Combining Optical Character Recognition with Paper ECG Digitization

Objective: We propose a MATLAB-based tool to convert electrocardiography (ECG) waveforms from paper-based ECG records into digitized ECG signals that is vendor-agnostic. The tool is packaged as an open source standalone graphical user interface (GUI) based application. Methods and procedures: To reach this objective we: (1) preprocess the ECG records, which includes skew correction, background grid removal and linear filtering; (2) segment ECG signals using Connected Components Analysis (CCA); (3) implement Optical Character Recognition (OCR) for removal of overlapping ECG lead characters and for interfacing of patients’ demographic information with their research records or their electronic medical record (EMR).
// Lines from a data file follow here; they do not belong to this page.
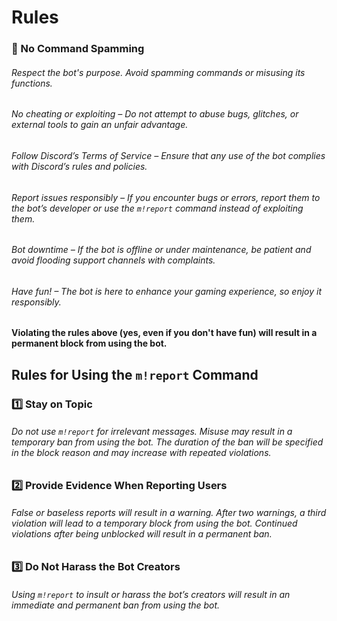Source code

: # Rules

### 🚫 No Command Spamming

###### Respect the bot's purpose. Avoid spamming commands or misusing its functions. 
###### No cheating or exploiting – Do not attempt to abuse bugs, glitches, or external tools to gain an unfair advantage.
###### Follow Discord’s Terms of Service – Ensure that any use of the bot complies with Discord’s rules and policies.
###### Report issues responsibly – If you encounter bugs or errors, report them to the bot’s developer or use the `m!report` command instead of exploiting them.
###### Bot downtime – If the bot is offline or under maintenance, be patient and avoid flooding support channels with complaints.
###### Have fun! – The bot is here to enhance your gaming experience, so enjoy it responsibly.

#### Violating the rules above (yes, even if you don't have fun) will result in a permanent block from using the bot.

## Rules for Using the `m!report` Command

### 1️⃣ Stay on Topic
###### Do not use `m!report` for irrelevant messages. Misuse may result in a temporary ban from using the bot. The duration of the ban will be specified in the block reason and may increase with repeated violations.

### 2️⃣ Provide Evidence When Reporting Users
###### False or baseless reports will result in a warning. After two warnings, a third violation will lead to a temporary block from using the bot. Continued violations after being unblocked will result in a permanent ban.

### 3️⃣ Do Not Harass the Bot Creators
###### Using `m!report` to insult or harass the bot’s creators will result in an immediate and permanent ban from using the bot.
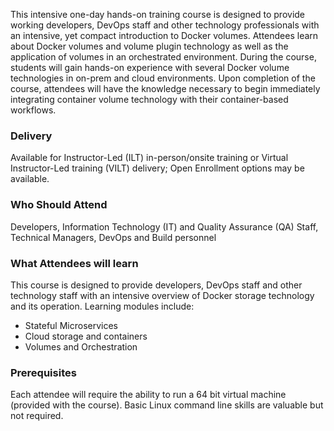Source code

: <!-- Docker Volumes -->

This intensive one-day hands-on training course is designed to provide working developers, DevOps staff and other technology professionals with an intensive, yet compact introduction to Docker volumes. Attendees learn about Docker volumes and volume plugin technology as well as the application of volumes in an orchestrated environment. During the course, students will gain hands-on experience with several Docker volume technologies in on-prem and cloud environments. Upon completion of the course, attendees will have the knowledge necessary to begin immediately integrating container volume technology with their container-based workflows.


### Delivery

Available for Instructor-Led (ILT) in-person/onsite training or Virtual Instructor-Led training (VILT) delivery; Open Enrollment options may be available.


### Who Should Attend

Developers, Information Technology (IT) and Quality Assurance (QA) Staff, Technical Managers, DevOps and Build personnel


### What Attendees will learn

This course is designed to provide developers, DevOps staff and other technology staff with an intensive overview of
Docker storage technology and its operation. Learning modules include:

- Stateful Microservices
- Cloud storage and containers
- Volumes and Orchestration


### Prerequisites

Each attendee will require the ability to run a 64 bit virtual machine (provided with the course). Basic Linux command
line skills are valuable but not required.



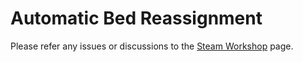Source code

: # Automatic Bed Reassignment

Please refer any issues or discussions to the [Steam Workshop](https://steamcommunity.com/sharedfiles/filedetails/?id=2404555784) page.
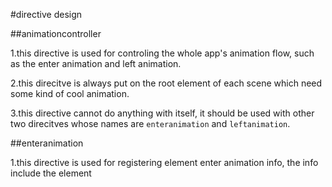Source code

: #directive design

##animationcontroller

1.this directive is used for controling the whole app's animation flow, such as the enter animation and left animation.

2.this direcitve is always put on the root element of each scene which need some kind of cool animation.

3.this directive cannot do anything with itself, it should be used with other two direcitves whose names are `enteranimation` and `leftanimation`.

##enteranimation

1.this directive is used for registering element enter animation info, the info include the element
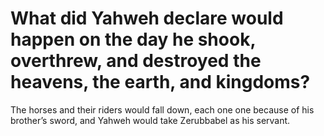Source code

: # What did Yahweh declare would happen on the day he shook, overthrew, and destroyed the heavens, the earth, and kingdoms?

The horses and their riders would fall down, each one one because of his brother’s sword, and Yahweh would take Zerubbabel as his servant.
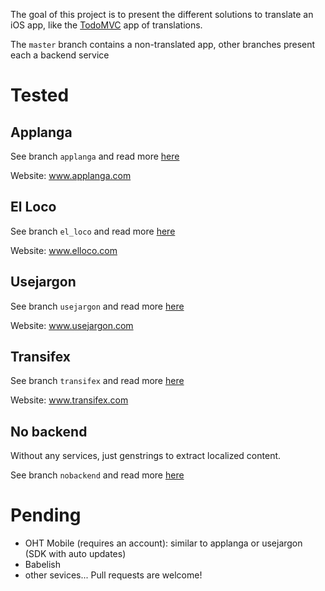
The goal of this project is to present the different solutions to translate an iOS app, like the [TodoMVC](https://github.com/tastejs/todomvc) app of translations.

The `master` branch contains a non-translated app, other branches present each a backend service 

# Tested

## Applanga

See branch `applanga` and read more [here](https://github.com/netbe/translationsExample/blob/applanga/HowTo.md)

Website: www.applanga.com

## El Loco

See branch `el_loco` and read more [here](https://github.com/netbe/translationsExample/blob/el_loco/HowTo.md)

Website: www.elloco.com

## Usejargon

See branch `usejargon` and read more [here](https://github.com/netbe/translationsExample/blob/usejargon/HowTo.md)

Website: www.usejargon.com

## Transifex

See branch `transifex` and read more [here](https://github.com/netbe/translationsExample/blob/transifex/HowTo.md)

Website: www.transifex.com

## No backend

Without any services, just genstrings to extract localized content.

See branch `nobackend` and read more [here](https://github.com/netbe/translationsExample/blob/nobackend/HowTo.md)

# Pending

* OHT Mobile (requires an account): similar to applanga or usejargon (SDK with auto updates)
* Babelish
* other sevices... Pull requests are welcome!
The ECG digitization results are validated through a reader study where clinically salient features, such as intervals of QRST complex, between the paper ECG records and the digitized ECG records are compared. Results: Comparison of clinically important features between the paper-based ECG records and the digitized ECG signals, reveals intra- and inter-observer correlations of 0.86-0.99 and 0.79-0.94, respectively. The kappa statistic was found to average at 0.86 and 0.72 for intra- and inter-observer correlations, respectively. Conclusion: The clinically salient features of the ECG waveforms such as the intervals of QRST complex, are preserved during the digitization procedure. Clinical impact: This open-source digitization tool can be used to digitize paper ECG records thereby enabling new prediction algorithms to risk stratify individuals for cardiovascular disease, and/or allow for ECG-based cardiovascular diagnoses relying upon automated digital algorithms.